Mao's America: Xi Van Fleet

People may remember Van Fleet as one of the most noted of the Loudoun County parents rebelling against the local school board and its DEI/CRT-drenched pedagogy. She turned that experience into a compelling memoir, thanks in large part to her experiences as an adolescent in Mao's Cultural Revolution. Van Fleet delivers an argument that others have made with less personal insight, myself and Adam Baldwin included -- that the Marxist Left has begun to impose an Americanized Cultural Revolution here, and that cancel culture is only a small part of it.

The book is well-written and voiced expertly by Ava Wong; the author performs her own introduction, and James Lindsay delivers a foreword. The book cuts back and forth a bit between Van Fleet's oppressive early years, her hopeful passage to America, and her dismay at seeing the same tactics and strategies of her youth deployed in her adoptive home. This works well, as Van Fleet focuses on the similarities between both Cultural Revolutions, using her experiences in both countries to draw parallels and point out some key differences.
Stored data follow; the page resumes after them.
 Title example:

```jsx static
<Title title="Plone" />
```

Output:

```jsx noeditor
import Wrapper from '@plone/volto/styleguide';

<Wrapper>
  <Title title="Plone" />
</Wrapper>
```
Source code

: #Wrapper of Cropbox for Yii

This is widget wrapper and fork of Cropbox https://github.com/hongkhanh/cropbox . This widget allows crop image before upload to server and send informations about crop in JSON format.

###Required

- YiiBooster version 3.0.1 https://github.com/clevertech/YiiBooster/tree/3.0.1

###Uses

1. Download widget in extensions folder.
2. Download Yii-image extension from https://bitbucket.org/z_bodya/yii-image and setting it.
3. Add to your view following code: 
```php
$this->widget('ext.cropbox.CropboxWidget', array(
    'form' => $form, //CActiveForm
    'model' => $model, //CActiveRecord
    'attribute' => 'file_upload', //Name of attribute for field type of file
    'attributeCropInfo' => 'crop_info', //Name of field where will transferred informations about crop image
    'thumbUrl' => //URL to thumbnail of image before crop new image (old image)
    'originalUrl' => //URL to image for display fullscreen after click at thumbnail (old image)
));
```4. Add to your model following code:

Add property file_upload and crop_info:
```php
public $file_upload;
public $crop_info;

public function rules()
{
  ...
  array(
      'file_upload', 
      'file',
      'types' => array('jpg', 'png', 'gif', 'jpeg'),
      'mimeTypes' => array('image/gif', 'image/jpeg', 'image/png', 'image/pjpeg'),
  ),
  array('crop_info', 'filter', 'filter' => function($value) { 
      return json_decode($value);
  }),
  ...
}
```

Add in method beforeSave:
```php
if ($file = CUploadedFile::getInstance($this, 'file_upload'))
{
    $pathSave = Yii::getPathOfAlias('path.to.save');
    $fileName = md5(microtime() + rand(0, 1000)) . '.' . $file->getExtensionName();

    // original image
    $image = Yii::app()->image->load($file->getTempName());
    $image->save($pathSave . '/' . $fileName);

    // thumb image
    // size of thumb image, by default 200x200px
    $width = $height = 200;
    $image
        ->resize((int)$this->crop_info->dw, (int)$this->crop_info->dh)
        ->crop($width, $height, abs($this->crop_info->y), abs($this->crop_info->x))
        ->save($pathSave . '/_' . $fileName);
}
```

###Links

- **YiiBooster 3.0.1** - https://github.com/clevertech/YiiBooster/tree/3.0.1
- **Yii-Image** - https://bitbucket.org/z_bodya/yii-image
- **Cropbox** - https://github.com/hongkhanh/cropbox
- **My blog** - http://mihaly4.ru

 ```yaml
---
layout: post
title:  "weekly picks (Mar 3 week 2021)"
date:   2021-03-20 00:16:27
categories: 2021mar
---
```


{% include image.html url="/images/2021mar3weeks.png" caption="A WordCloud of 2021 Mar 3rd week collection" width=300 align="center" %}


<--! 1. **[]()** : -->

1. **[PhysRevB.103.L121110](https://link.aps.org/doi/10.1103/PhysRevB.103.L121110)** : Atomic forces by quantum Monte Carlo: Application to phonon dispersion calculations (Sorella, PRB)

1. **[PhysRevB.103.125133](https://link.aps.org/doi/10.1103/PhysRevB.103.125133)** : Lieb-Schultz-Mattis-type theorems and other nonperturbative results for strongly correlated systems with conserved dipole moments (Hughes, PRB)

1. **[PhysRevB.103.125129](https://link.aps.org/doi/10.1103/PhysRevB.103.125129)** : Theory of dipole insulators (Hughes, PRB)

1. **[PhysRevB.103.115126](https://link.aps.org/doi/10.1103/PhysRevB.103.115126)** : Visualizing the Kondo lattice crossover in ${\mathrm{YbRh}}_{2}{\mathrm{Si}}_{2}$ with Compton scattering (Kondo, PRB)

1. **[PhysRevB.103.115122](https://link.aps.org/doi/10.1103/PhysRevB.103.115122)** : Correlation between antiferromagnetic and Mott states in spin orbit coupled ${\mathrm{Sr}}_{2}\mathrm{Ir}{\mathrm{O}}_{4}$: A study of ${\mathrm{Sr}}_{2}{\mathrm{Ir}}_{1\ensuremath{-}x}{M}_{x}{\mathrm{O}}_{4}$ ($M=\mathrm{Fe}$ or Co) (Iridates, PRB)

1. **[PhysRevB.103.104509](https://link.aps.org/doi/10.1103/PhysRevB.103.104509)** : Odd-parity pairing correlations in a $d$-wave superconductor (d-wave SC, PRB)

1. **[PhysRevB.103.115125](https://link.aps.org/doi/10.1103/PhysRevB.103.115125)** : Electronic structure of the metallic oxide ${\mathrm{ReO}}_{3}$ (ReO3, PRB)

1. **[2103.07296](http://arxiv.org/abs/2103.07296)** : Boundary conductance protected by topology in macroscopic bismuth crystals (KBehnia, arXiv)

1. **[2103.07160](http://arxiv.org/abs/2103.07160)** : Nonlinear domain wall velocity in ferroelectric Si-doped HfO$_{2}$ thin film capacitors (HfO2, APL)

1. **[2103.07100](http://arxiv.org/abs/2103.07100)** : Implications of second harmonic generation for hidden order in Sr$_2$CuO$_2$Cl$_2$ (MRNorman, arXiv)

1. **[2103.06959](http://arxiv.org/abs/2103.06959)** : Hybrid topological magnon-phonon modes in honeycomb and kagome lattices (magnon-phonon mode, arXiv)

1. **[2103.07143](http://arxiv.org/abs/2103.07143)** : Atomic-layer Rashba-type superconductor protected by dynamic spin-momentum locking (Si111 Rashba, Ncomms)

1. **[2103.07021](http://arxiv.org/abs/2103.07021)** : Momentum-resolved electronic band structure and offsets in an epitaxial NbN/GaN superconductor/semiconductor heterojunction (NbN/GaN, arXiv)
Van Fleet draws the strongest ties of the three to Marxism, although Murray surprisingly comes close toward the end of his book. The issue isn't cancel culture per se, Van Fleet's memoir argues, but the ideology behind it and its escape from Academia into the popular culture. The Left is already imposing an American-Lite version of Mao's "struggle sessions," especially on campuses but also in the media and in corporate America, and -- of course -- in K-12 education in Loudoun County and elsewhere.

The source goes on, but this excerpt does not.